The Eponymous Pickle: AI Teaching Itself

Thursday, May 20, 2021

AI Teaching Itself

Its al about setting goals, metagoals in the right context.

Why AI That Teaches Itself to Achieve a Goal Is the Next Big Thing

by 7wData April 24, 2021 by Kathryn Hume and Matthew E. Taylor

April 21, 2021 HBR

Summary. What’s the difference between the creative power of game-playing AIs and the predictive AIs most companies seem to use? How they learn. The AIs that thrive at games like Go, creating never before seen strategies, use an approach called reinforcement...

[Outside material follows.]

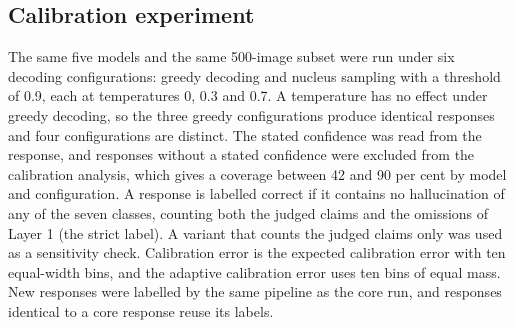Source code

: \subsection{Calibration experiment}\label{sec:setup_calibration}
The same five models and the same 500-image subset were run under six decoding configurations: greedy decoding and nucleus sampling with a threshold of 0.9, each at temperatures 0, 0.3 and 0.7. A temperature has no effect under greedy decoding, so the three greedy configurations produce identical responses and four configurations are distinct. The stated confidence was read from the response, and responses without a stated confidence were excluded from the calibration analysis, which gives a coverage between 42 and 90 per cent by model and configuration. A response is labelled correct if it contains no hallucination of any of the seven classes, counting both the judged claims and the omissions of Layer 1 (the strict label). A variant that counts the judged claims only was used as a sensitivity check. Calibration error is the expected calibration error with ten equal-width bins, and the adaptive calibration error uses ten bins of equal mass. New responses were labelled by the same pipeline as the core run, and responses identical to a core response reuse its labels.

Lee Sedol, a world-class Go Champion, was flummoxed by the 37th move Deepmind’s AlphaGo made in the second match of the famous 2016 series. So flummoxed that it took him nearly 15 minutes to formulate a response. The move was strange to other experienced Go players as well, with one commentator suggesting it was a mistake. In fact, it was a canonical example of an artificial intelligence algorithm learning something that seemed to go beyond just pattern recognition in data — learning something strategic and even creative. Indeed, beyond just feeding the algorithm past examples of Go champions playing games, Deepmind developers trained AlphaGo by having it play many millions of matches against itself. During these matches, the system had the chance to explore new moves and strategies, and then evaluate if they improved performance. Through all this trial and error, it discovered a way to play the game that surprised even the best players in the world.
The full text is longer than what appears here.